Copy each line of the records that holds the string "your".

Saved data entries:
::::::

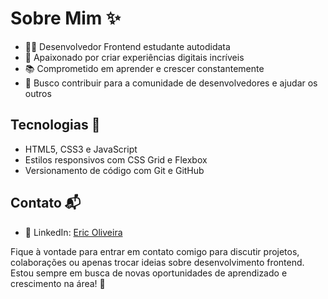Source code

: # Sobre Mim ✨
- 👨‍💻 Desenvolvedor Frontend estudante autodidata
- 🌟 Apaixonado por criar experiências digitais incríveis
- 📚 Comprometido em aprender e crescer constantemente
- 🤝 Busco contribuir para a comunidade de desenvolvedores e ajudar os outros

## Tecnologias 🚀
- HTML5, CSS3 e JavaScript
- Estilos responsivos com CSS Grid e Flexbox
- Versionamento de código com Git e GitHub

## Contato 📬
- 💼 LinkedIn: [Eric Oliveira](https://www.linkedin.com/in/eric-de-oliveira-pereira/)

Fique à vontade para entrar em contato comigo para discutir projetos, colaborações ou apenas trocar ideias sobre desenvolvimento frontend. Estou sempre em busca de novas oportunidades de aprendizado e crescimento na área! 🌱

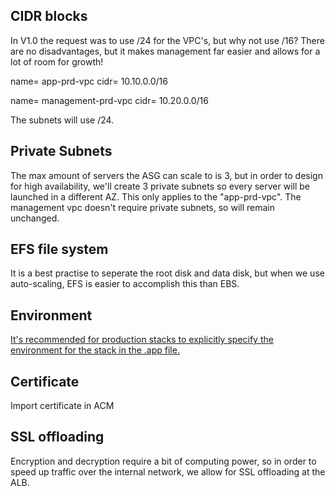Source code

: ## CIDR blocks
In V1.0 the request was to use /24 for the VPC's, but why not use /16? There are no disadvantages, but it makes management far easier and allows for a lot of room for growth!


name= app-prd-vpc
cidr= 10.10.0.0/16

name= management-prd-vpc
cidr= 10.20.0.0/16

The subnets will use /24.

## Private Subnets
The max amount of servers the ASG can scale to is 3, but in order to design for high availability, we'll create 3 private subnets so every server will be launched in a different AZ. This only applies to the "app-prd-vpc". The management vpc doesn't require private subnets, so will remain unchanged.

## EFS file system
It is a best practise to seperate the root disk and data disk, but when we use auto-scaling, EFS is easier to accomplish this than EBS. 

## Environment
[It's recommended for production stacks to explicitly specify the environment for the stack in the .app file.](https://docs.aws.amazon.com/cdk/v2/guide/environments.html)

## Certificate
Import certificate in ACM

## SSL offloading
Encryption and decryption require a bit of computing power, so in order to speed up traffic over the internal network, we allow for SSL offloading at the ALB.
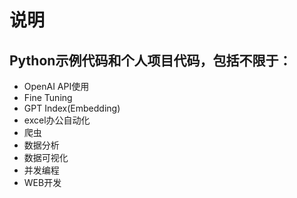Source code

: # **说明**

## **Python示例代码和个人项目代码，包括不限于：**

- OpenAI API使用
- Fine Tuning
- GPT Index(Embedding)
- excel办公自动化
- 爬虫
- 数据分析
- 数据可视化
- 并发编程
- WEB开发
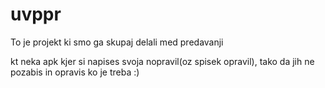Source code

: # uvppr

To je projekt ki smo ga skupaj delali med predavanji

kt neka apk kjer si napises svoja nopravil(oz spisek opravil), tako da jih ne pozabis in opravis ko je treba :)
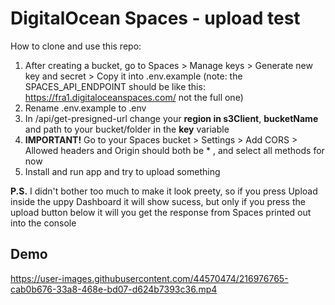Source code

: 
# DigitalOcean Spaces - upload test

How to clone and use this repo:

1. After creating a bucket, go to Spaces > Manage keys > Generate new key and secret > Copy it into .env.example (note: the SPACES_API_ENDPOINT should be like this: https://fra1.digitaloceanspaces.com/ not the full one)
2. Rename .env.example to .env
3. In /api/get-presigned-url change your **region in s3Client**, **bucketName** and path to your bucket/folder in the **key** variable
4. **IMPORTANT!** Go to your Spaces bucket > Settings > Add CORS > Allowed headers and Origin should both be * , and select all methods for now
5. Install and run app and try to upload something

**P.S.** I didn't bother too much to make it look preety, so if you press Upload inside the uppy Dashboard it will show sucess, but only if you press the upload button below it will you get the response from Spaces printed out into the console


## Demo

https://user-images.githubusercontent.com/44570474/216976765-cab0b676-33a8-468e-bd07-d624b7393c36.mp4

::::::

Written solution:
3. In /api/get-presigned-url change your **region in s3Client**, **bucketName** and path to your bucket/folder in the **key** variable
4. **IMPORTANT!** Go to your Spaces bucket > Settings > Add CORS > Allowed headers and Origin should both be * , and select all methods for now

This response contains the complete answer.